If I do the pressure conversion by Bramwell's approximation I get 49.5 cup -> 56,000 psi, give or take. My power curve fit to Bramwell's data, which has a slightly better r² test result than Bramwell's puts it closer to 57,000. So, I'm guessing that the cases capacity used in developing the manual might be a grain of water greater than the one I used? That would still be normal. 55,000 psi is SAAMI's upper limit, but the CIP uses 4300 bar, which is 62,366 psi as an upper limit. You are likely inbetween the two.

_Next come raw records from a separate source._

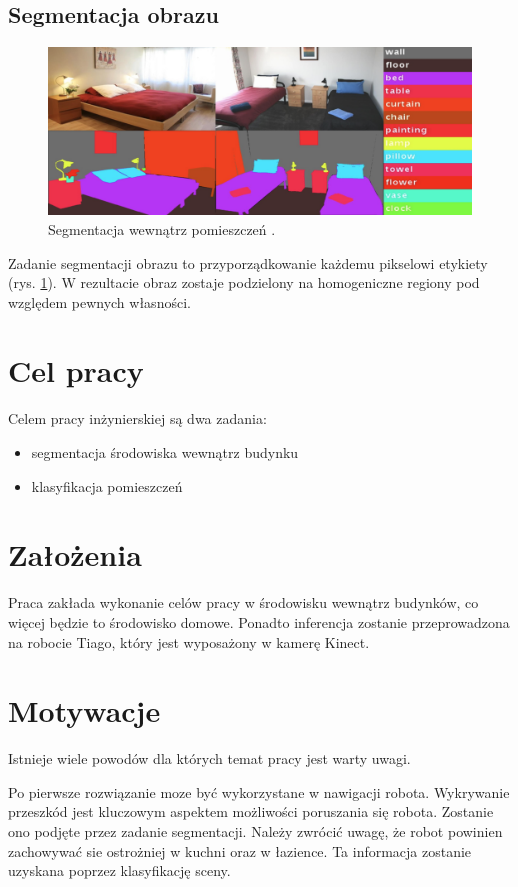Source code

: \subsection{Segmentacja obrazu}
\begin{figure}
    \includegraphics[width=\textwidth]{images/segment.png}
    \caption{Segmentacja wewnątrz pomieszczeń \cite{zhang2018context}.}
    \label{fig:segment}
  \end{figure}

Zadanie segmentacji obrazu to przyporządkowanie każdemu pikselowi etykiety (rys. \ref{fig:segment}). W rezultacie obraz zostaje podzielony na homogeniczne regiony pod względem pewnych własności.

\section{Cel pracy}
Celem pracy inżynierskiej są dwa zadania:
\begin{itemize}
    \item segmentacja środowiska wewnątrz budynku
    \item klasyfikacja pomieszczeń
\end{itemize}
\section{Założenia}
Praca zakłada wykonanie celów pracy w środowisku wewnątrz budynków, co więcej będzie to środowisko domowe. Ponadto inferencja zostanie przeprowadzona na robocie Tiago, który jest wyposażony w kamerę Kinect.
\section{Motywacje}
Istnieje wiele powodów dla których temat pracy jest warty uwagi.

Po pierwsze rozwiązanie moze być wykorzystane w nawigacji robota. Wykrywanie przeszkód jest kluczowym aspektem możliwości poruszania się robota. Zostanie ono podjęte przez zadanie segmentacji. Należy zwrócić uwagę, że robot powinien zachowywać sie ostrożniej w kuchni oraz w łazience. Ta informacja zostanie uzyskana poprzez klasyfikację sceny.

I recall hearing the magtech primers have heavier cups than Winchester and Federal? Closer to the CCI #41. That may explain why your commercial rounds have flatter primers? In addition to cup hardness, difference in case headspace insertion length often affects primer appearance, too. In particular, if you put a brand new case in an RCBS Precision Mic or the case comparator on a Hornady (nee, Stoney Point) caliper adapter and measure it, then measure it again after firing and resizing, you find the sizing die never quite puts it all the way back. This means, when the brass is new and the firing pin shoves it forward and the firing primer backs out and pushes it firmly into the headspace determinant (the chamber shoulder in the .223), that primer has backed out further than it will firing that same case after resizing. This inflates the head of the primer more, making it flatter when the case stretches back and reseats it. Bottom line, new brass gets flatter primers, all else being equal. That and cup hardness differences are why primer appearance is not a very reliable pressure indicator by itself.
I have also heard of some folks having some largish MV extreme spread with Magtech primers. Others seem to have no problem. Have you got any chronograph results? I would beg borrow or steal some Federal 205 or 205M primers to compare. My local Gander Mountain had 205's on the shelf last time I looked. They are both mild and consistent. On another thread I recommended to a .221 Fireball shooter that he change from Remington 7 1/2 (a magnum BR primer) to the Federal 205M primer because he was having high extreme spreads. He did, and it cut both the ES and the group size roughly in half for him.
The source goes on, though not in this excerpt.